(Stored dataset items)

[Start of Attachment]

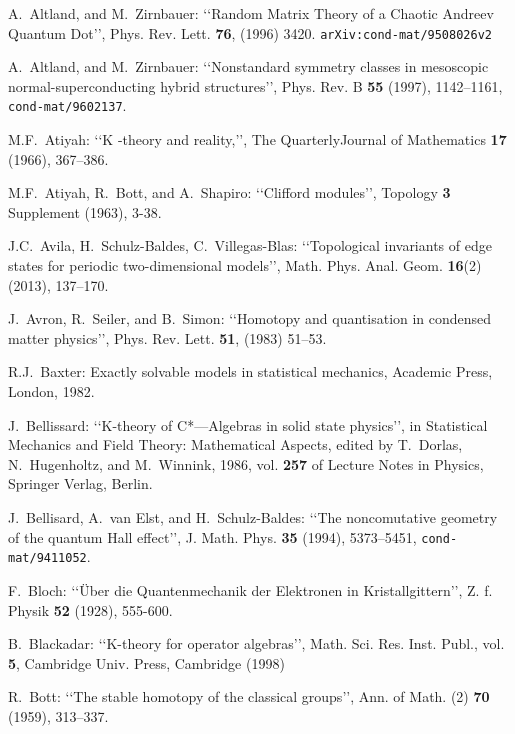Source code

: \documentclass[11pt]{article}
\begin{document}
\begin{thebibliography}{99}


A.\  Altland, and M.\  Zirnbauer: \lq\lq Random Matrix Theory of a Chaotic Andreev Quantum Dot\rq\rq, Phys. Rev. Lett. {\bf 76},  (1996) 3420.
{\tt  arXiv:cond-mat/9508026v2}

A.\  Altland, and M.\  Zirnbauer: \lq\lq Nonstandard symmetry classes in mesoscopic normal-superconducting hybrid
structures\rq\rq , Phys. Rev. B {\bf 55} (1997), 1142--1161, {\tt cond-mat/9602137}.

M.F.\ Atiyah: \lq\lq K -theory and reality,\rq\rq, The QuarterlyJournal of Mathematics {\bf 17} (1966), 367--386.

M.F.\ Atiyah, R.\ Bott, and A.\ Shapiro: \lq\lq Clifford modules\rq\rq , Topology {\bf 3} Supplement (1963), 3-38.

J.C.\ Avila, H.\ Schulz-Baldes, C.\ Villegas-Blas: \lq\lq Topological invariants of edge states for periodic two-dimensional models\rq\rq,  Math. Phys. Anal. Geom. {\bf 16}(2)  (2013), 137--170.

J.\  Avron, R.\  Seiler, and B.\  Simon:  \lq\lq Homotopy and quantisation in condensed matter physics\rq\rq, Phys. Rev. Lett.
{\bf 51}, (1983) 51--53.

R.J.\ Baxter: Exactly solvable models in statistical mechanics, Academic Press, London, 1982.

J.\  Bellissard: \lq\lq K-theory of C*—Algebras in solid state physics\rq\rq,  in Statistical Mechanics and Field Theory: Mathematical Aspects, edited by T.\  Dorlas,
N.\  Hugenholtz, and M.\  Winnink, 1986, vol. {\bf 257} of Lecture Notes in Physics, Springer Verlag, Berlin.

J.\  Bellisard, A.\ van Elst, and H.\ Schulz-Baldes: \lq\lq The noncomutative geometry of the quantum Hall effect\rq\rq, J. Math. Phys. {\bf 35} (1994), 5373--5451, {\tt cond-mat/9411052}.

F.\  Bloch: \lq\lq \"Uber die Quantenmechanik der Elektronen in Kristallgittern\rq\rq, Z. f. Physik {\bf 52} (1928), 555-600.

B.\ Blackadar: \lq\lq K-theory for operator algebras\rq\rq, Math. Sci. Res. Inst. Publ., vol. {\bf 5}, Cambridge Univ. Press, Cambridge (1998)

 R.\ Bott:  \lq\lq The stable homotopy of the classical groups\rq\rq,  Ann. of Math. (2) {\bf 70} (1959), 313--337.


\end{thebibliography}
\end{document}

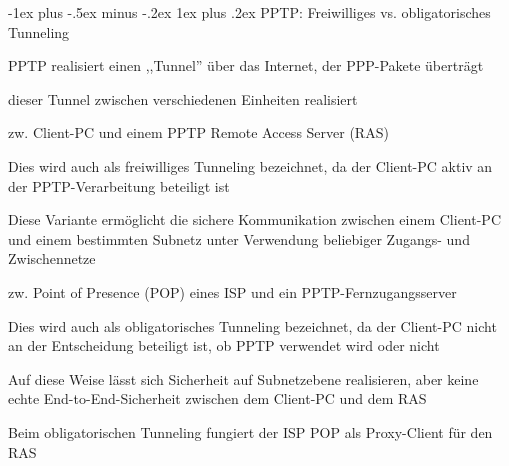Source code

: \documentclass[a4paper]{article}
\makeatletter
\renewcommand{\subsubsection}{\@startsection{subsubsection}{3}{0mm}%
 {-1ex plus -.5ex minus -.2ex}%
 {1ex plus .2ex}%
 {\normalfont\small\bfseries}}
\makeatother
\begin{document}
\begin{multicols}{3}
      \subsubsection{PPTP: Freiwilliges vs. obligatorisches Tunneling}
      \begin{itemize*}
            \item PPTP realisiert einen ,,Tunnel'' über das Internet, der PPP-Pakete überträgt
            \item dieser Tunnel zwischen verschiedenen Einheiten realisiert
            \item zw. Client-PC und einem PPTP Remote Access Server (RAS)
            \begin{itemize*}
                  \item Dies wird auch als freiwilliges Tunneling bezeichnet, da der Client-PC aktiv an der PPTP-Verarbeitung beteiligt ist
                  \item Diese Variante ermöglicht die sichere Kommunikation zwischen einem Client-PC und einem bestimmten Subnetz unter Verwendung beliebiger Zugangs- und Zwischennetze
            \end{itemize*}
            \item zw. Point of Presence (POP) eines ISP und ein PPTP-Fernzugangsserver
            \begin{itemize*}
                  \item Dies wird auch als obligatorisches Tunneling bezeichnet, da der Client-PC nicht an der Entscheidung beteiligt ist, ob PPTP verwendet wird oder nicht
                  \item Auf diese Weise lässt sich Sicherheit auf Subnetzebene realisieren, aber keine echte End-to-End-Sicherheit zwischen dem Client-PC und dem RAS
                  \item Beim obligatorischen Tunneling fungiert der ISP POP als Proxy-Client für den RAS
            \end{itemize*}
      \end{itemize*}



\end{multicols}
\end{document}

[End of Attachment]

> **REQUIRED ACTION**
The entries above hold the needed span. Transcribe exactly the lines from the one with "Bellissard: \lq\lq K-theory" to the one with "Springer Verlag, Berlin.", both included.

> **OUTPUT OF THE TASK**
J.\  Bellissard: \lq\lq K-theory of C*—Algebras in solid state physics\rq\rq,  in Statistical Mechanics and Field Theory: Mathematical Aspects, edited by T.\  Dorlas,
N.\  Hugenholtz, and M.\  Winnink, 1986, vol. {\bf 257} of Lecture Notes in Physics, Springer Verlag, Berlin.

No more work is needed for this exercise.